**Action item:** Wherever the word "awslogs" occurs in the lines below, copy the whole line.

(Stored data)
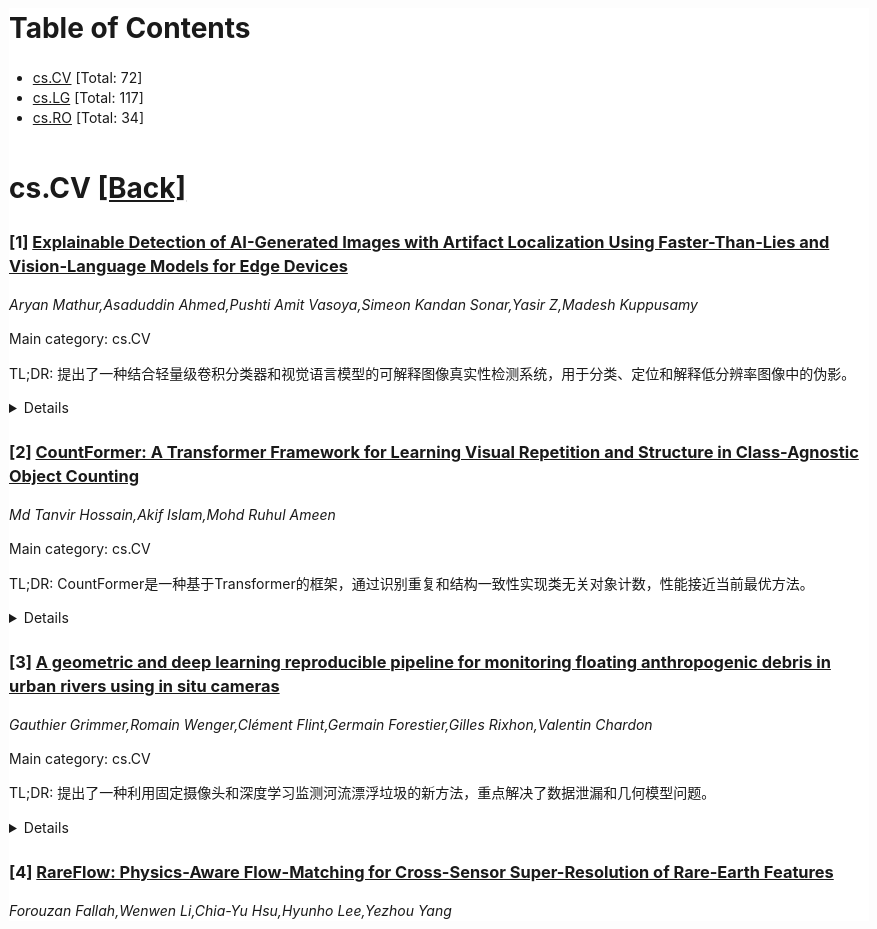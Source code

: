 <div id=toc></div>

# Table of Contents

- [cs.CV](#cs.CV) [Total: 72]
- [cs.LG](#cs.LG) [Total: 117]
- [cs.RO](#cs.RO) [Total: 34]


<div id='cs.CV'></div>

# cs.CV [[Back]](#toc)

### [1] [Explainable Detection of AI-Generated Images with Artifact Localization Using Faster-Than-Lies and Vision-Language Models for Edge Devices](https://arxiv.org/abs/2510.23775)
*Aryan Mathur,Asaduddin Ahmed,Pushti Amit Vasoya,Simeon Kandan Sonar,Yasir Z,Madesh Kuppusamy*

Main category: cs.CV

TL;DR: 提出了一种结合轻量级卷积分类器和视觉语言模型的可解释图像真实性检测系统，用于分类、定位和解释低分辨率图像中的伪影。


<details><summary>Details</summary></details>


### [2] [CountFormer: A Transformer Framework for Learning Visual Repetition and Structure in Class-Agnostic Object Counting](https://arxiv.org/abs/2510.23785)
*Md Tanvir Hossain,Akif Islam,Mohd Ruhul Ameen*

Main category: cs.CV

TL;DR: CountFormer是一种基于Transformer的框架，通过识别重复和结构一致性实现类无关对象计数，性能接近当前最优方法。


<details><summary>Details</summary></details>


### [3] [A geometric and deep learning reproducible pipeline for monitoring floating anthropogenic debris in urban rivers using in situ cameras](https://arxiv.org/abs/2510.23798)
*Gauthier Grimmer,Romain Wenger,Clément Flint,Germain Forestier,Gilles Rixhon,Valentin Chardon*

Main category: cs.CV

TL;DR: 提出了一种利用固定摄像头和深度学习监测河流漂浮垃圾的新方法，重点解决了数据泄漏和几何模型问题。


<details><summary>Details</summary></details>


### [4] [RareFlow: Physics-Aware Flow-Matching for Cross-Sensor Super-Resolution of Rare-Earth Features](https://arxiv.org/abs/2510.23816)
*Forouzan Fallah,Wenwen Li,Chia-Yu Hsu,Hyunho Lee,Yezhou Yang*
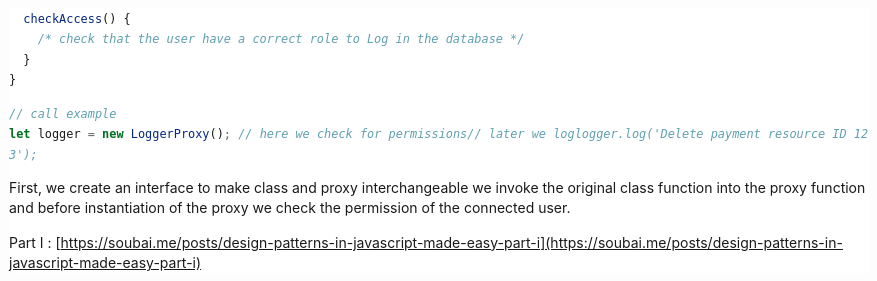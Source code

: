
 ```ts
  checkAccess() {
    /* check that the user have a correct role to Log in the database */
  }
}
```

```ts
// call example
let logger = new LoggerProxy(); // here we check for permissions// later we loglogger.log('Delete payment resource ID 123');
```

First, we create an interface to make class and proxy interchangeable we invoke the original class function into the proxy function and before instantiation of the proxy we check the permission of the connected user.

Part I : [https://soubai.me/posts/design-patterns-in-javascript-made-easy-part-i](https://soubai.me/posts/design-patterns-in-javascript-made-easy-part-i)
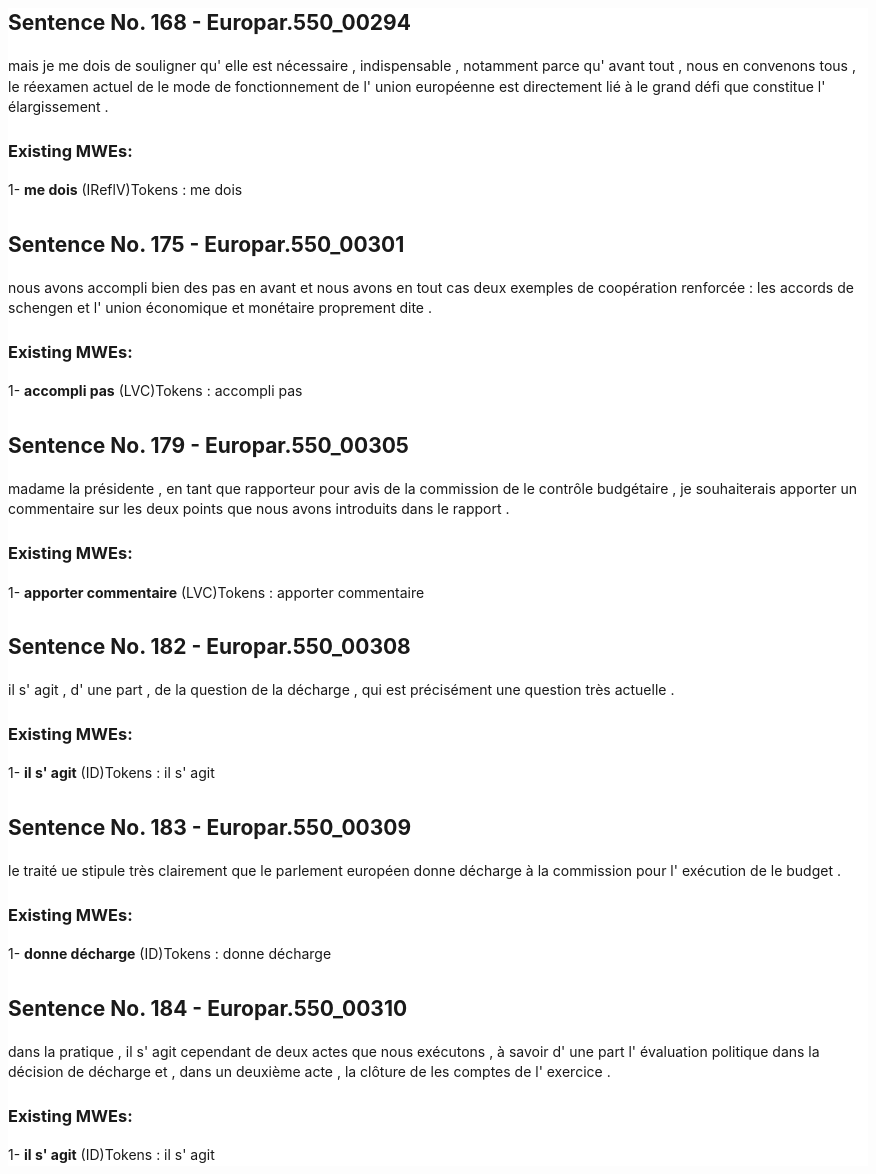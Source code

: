 ## Sentence No. 168 - Europar.550_00294
mais je me dois de souligner qu' elle est nécessaire , indispensable , notamment parce qu' avant tout , nous en convenons tous , le réexamen actuel de le mode de fonctionnement de l' union européenne est directement lié à le grand défi que constitue l' élargissement . 
### Existing MWEs: 
1- **me dois** (IReflV)Tokens : 
me
dois

## Sentence No. 175 - Europar.550_00301
nous avons accompli bien des pas en avant et nous avons en tout cas deux exemples de coopération renforcée : les accords de schengen et l' union économique et monétaire proprement dite . 
### Existing MWEs: 
1- **accompli pas** (LVC)Tokens : 
accompli
pas

## Sentence No. 179 - Europar.550_00305
madame la présidente , en tant que rapporteur pour avis de la commission de le contrôle budgétaire , je souhaiterais apporter un commentaire sur les deux points que nous avons introduits dans le rapport . 
### Existing MWEs: 
1- **apporter commentaire** (LVC)Tokens : 
apporter
commentaire

## Sentence No. 182 - Europar.550_00308
il s' agit , d' une part , de la question de la décharge , qui est précisément une question très actuelle . 
### Existing MWEs: 
1- **il s' agit** (ID)Tokens : 
il
s'
agit

## Sentence No. 183 - Europar.550_00309
le traité ue stipule très clairement que le parlement européen donne décharge à la commission pour l' exécution de le budget . 
### Existing MWEs: 
1- **donne décharge** (ID)Tokens : 
donne
décharge

## Sentence No. 184 - Europar.550_00310
dans la pratique , il s' agit cependant de deux actes que nous exécutons , à savoir d' une part l' évaluation politique dans la décision de décharge et , dans un deuxième acte , la clôture de les comptes de l' exercice . 
### Existing MWEs: 
1- **il s' agit** (ID)Tokens : 
il
s'
agit
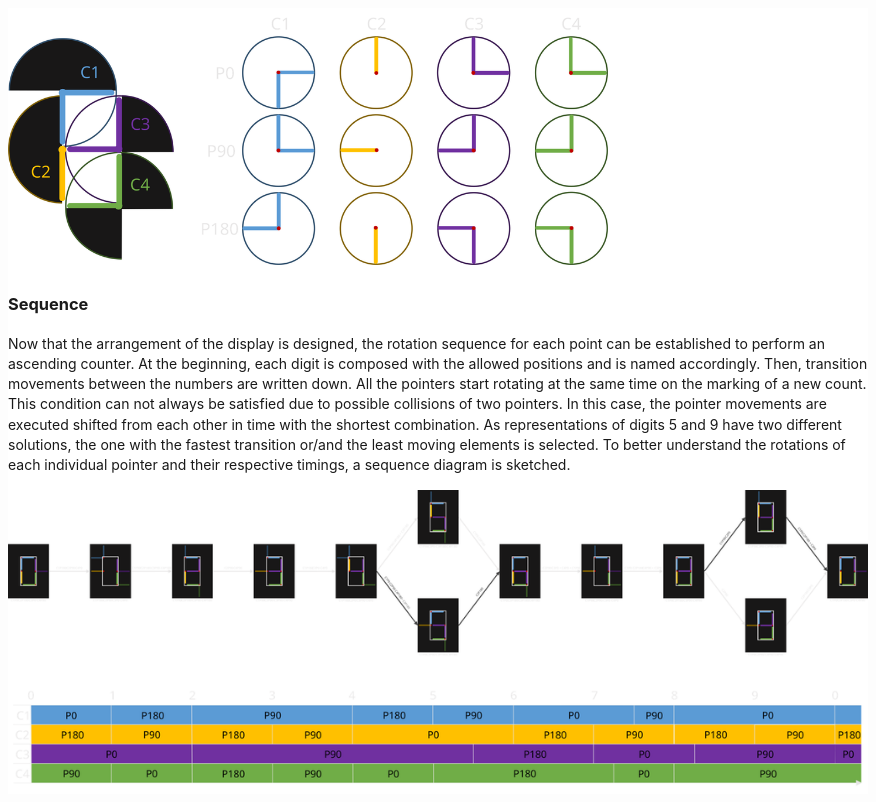   <img src="images/positions.svg" width="600" />
</p>

### Sequence
Now that the arrangement of the display is designed, the rotation sequence for each point can be established to perform an ascending counter. At the beginning, each digit is composed with the allowed positions and is named accordingly. Then, transition movements between the numbers are written down. All the pointers start rotating at the same time on the marking of a new count. This condition can not always be satisfied due to possible collisions of two pointers. In this case, the pointer movements are executed shifted from each other in time with the shortest combination. As representations of digits 5 and 9 have two different solutions, the one with the fastest transition or/and the least moving elements is selected. To better understand the rotations of each individual pointer and their respective timings, a sequence diagram is sketched.

<p align="center">
  <img src="images/transitions.svg" width="1000" /> <br/><br/>
  <img src="images/timing.svg" width="1000" />
</p>
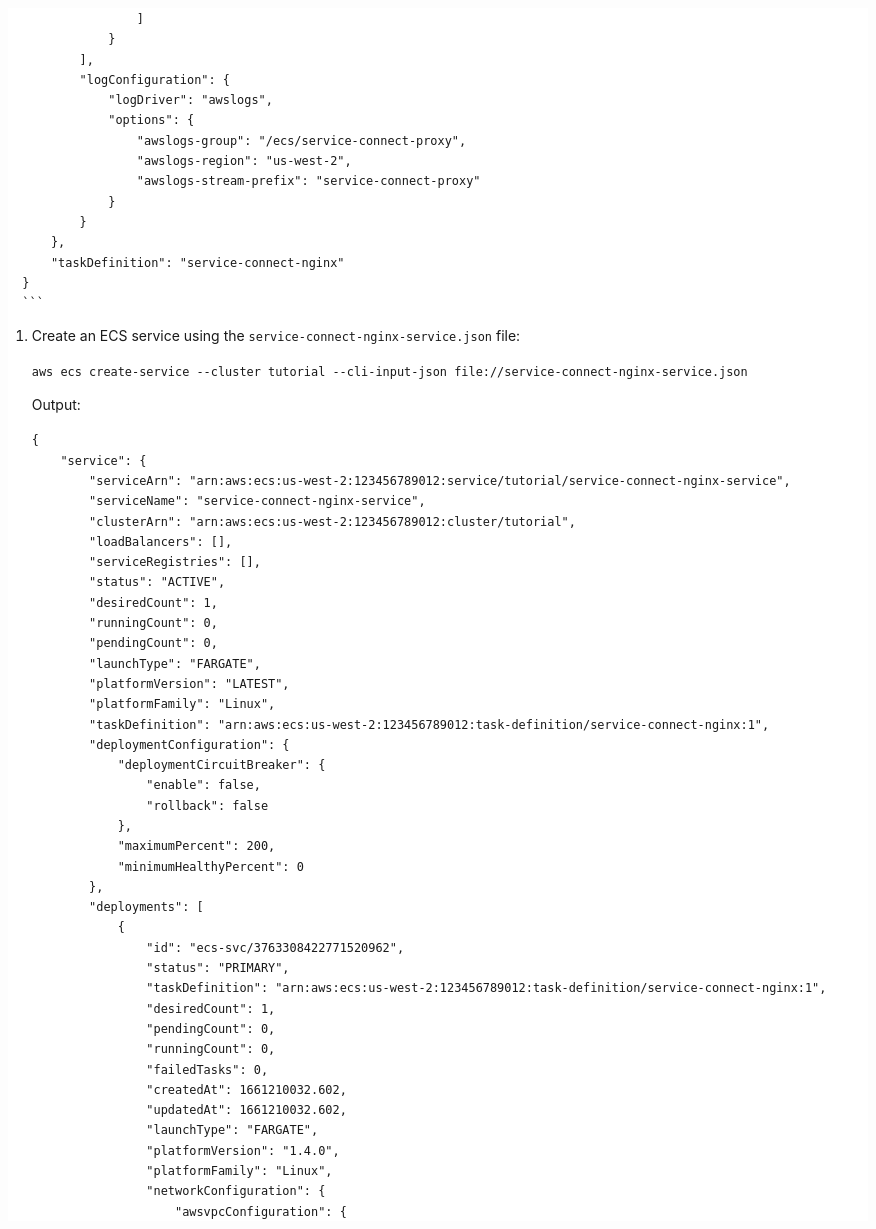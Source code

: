                       ]
                  }
              ],
              "logConfiguration": {
                  "logDriver": "awslogs",
                  "options": {
                      "awslogs-group": "/ecs/service-connect-proxy",
                      "awslogs-region": "us-west-2",
                      "awslogs-stream-prefix": "service-connect-proxy"
                  }
              }
          },
          "taskDefinition": "service-connect-nginx"
      }
      ```

   1. Create an ECS service using the `service-connect-nginx-service.json` file:

      ```
      aws ecs create-service --cluster tutorial --cli-input-json file://service-connect-nginx-service.json
      ```

      Output:

      ```
      {
          "service": {
              "serviceArn": "arn:aws:ecs:us-west-2:123456789012:service/tutorial/service-connect-nginx-service",
              "serviceName": "service-connect-nginx-service",
              "clusterArn": "arn:aws:ecs:us-west-2:123456789012:cluster/tutorial",
              "loadBalancers": [],
              "serviceRegistries": [],
              "status": "ACTIVE",
              "desiredCount": 1,
              "runningCount": 0,
              "pendingCount": 0,
              "launchType": "FARGATE",
              "platformVersion": "LATEST",
              "platformFamily": "Linux",
              "taskDefinition": "arn:aws:ecs:us-west-2:123456789012:task-definition/service-connect-nginx:1",
              "deploymentConfiguration": {
                  "deploymentCircuitBreaker": {
                      "enable": false,
                      "rollback": false
                  },
                  "maximumPercent": 200,
                  "minimumHealthyPercent": 0
              },
              "deployments": [
                  {
                      "id": "ecs-svc/3763308422771520962",
                      "status": "PRIMARY",
                      "taskDefinition": "arn:aws:ecs:us-west-2:123456789012:task-definition/service-connect-nginx:1",
                      "desiredCount": 1,
                      "pendingCount": 0,
                      "runningCount": 0,
                      "failedTasks": 0,
                      "createdAt": 1661210032.602,
                      "updatedAt": 1661210032.602,
                      "launchType": "FARGATE",
                      "platformVersion": "1.4.0",
                      "platformFamily": "Linux",
                      "networkConfiguration": {
                          "awsvpcConfiguration": {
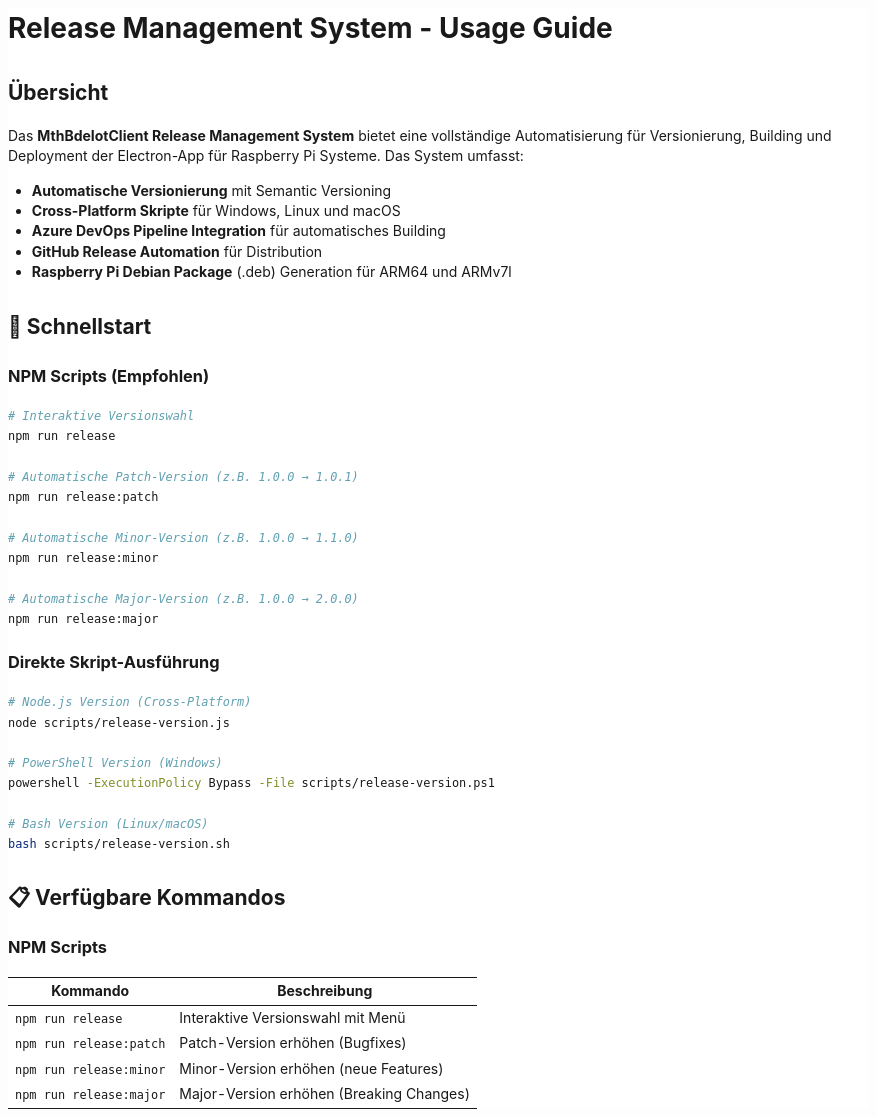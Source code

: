 # Release Management System - Usage Guide

## Übersicht

Das **MthBdeIotClient Release Management System** bietet eine vollständige Automatisierung für Versionierung, Building und Deployment der Electron-App für Raspberry Pi Systeme. Das System umfasst:

- **Automatische Versionierung** mit Semantic Versioning
- **Cross-Platform Skripte** für Windows, Linux und macOS
- **Azure DevOps Pipeline Integration** für automatisches Building
- **GitHub Release Automation** für Distribution
- **Raspberry Pi Debian Package** (.deb) Generation für ARM64 und ARMv7l

## 🚀 Schnellstart

### NPM Scripts (Empfohlen)

```bash
# Interaktive Versionswahl
npm run release

# Automatische Patch-Version (z.B. 1.0.0 → 1.0.1)
npm run release:patch

# Automatische Minor-Version (z.B. 1.0.0 → 1.1.0)
npm run release:minor

# Automatische Major-Version (z.B. 1.0.0 → 2.0.0)
npm run release:major
```

### Direkte Skript-Ausführung

```bash
# Node.js Version (Cross-Platform)
node scripts/release-version.js

# PowerShell Version (Windows)
powershell -ExecutionPolicy Bypass -File scripts/release-version.ps1

# Bash Version (Linux/macOS)
bash scripts/release-version.sh
```

## 📋 Verfügbare Kommandos

### NPM Scripts

| Kommando                | Beschreibung                             |
| ----------------------- | ---------------------------------------- |
| `npm run release`       | Interaktive Versionswahl mit Menü        |
| `npm run release:patch` | Patch-Version erhöhen (Bugfixes)         |
| `npm run release:minor` | Minor-Version erhöhen (neue Features)    |
| `npm run release:major` | Major-Version erhöhen (Breaking Changes) |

**Exercise output:**
                  "logDriver": "awslogs",
                      "awslogs-group": "/ecs/service-connect-proxy",
                      "awslogs-region": "us-west-2",
                      "awslogs-stream-prefix": "service-connect-proxy"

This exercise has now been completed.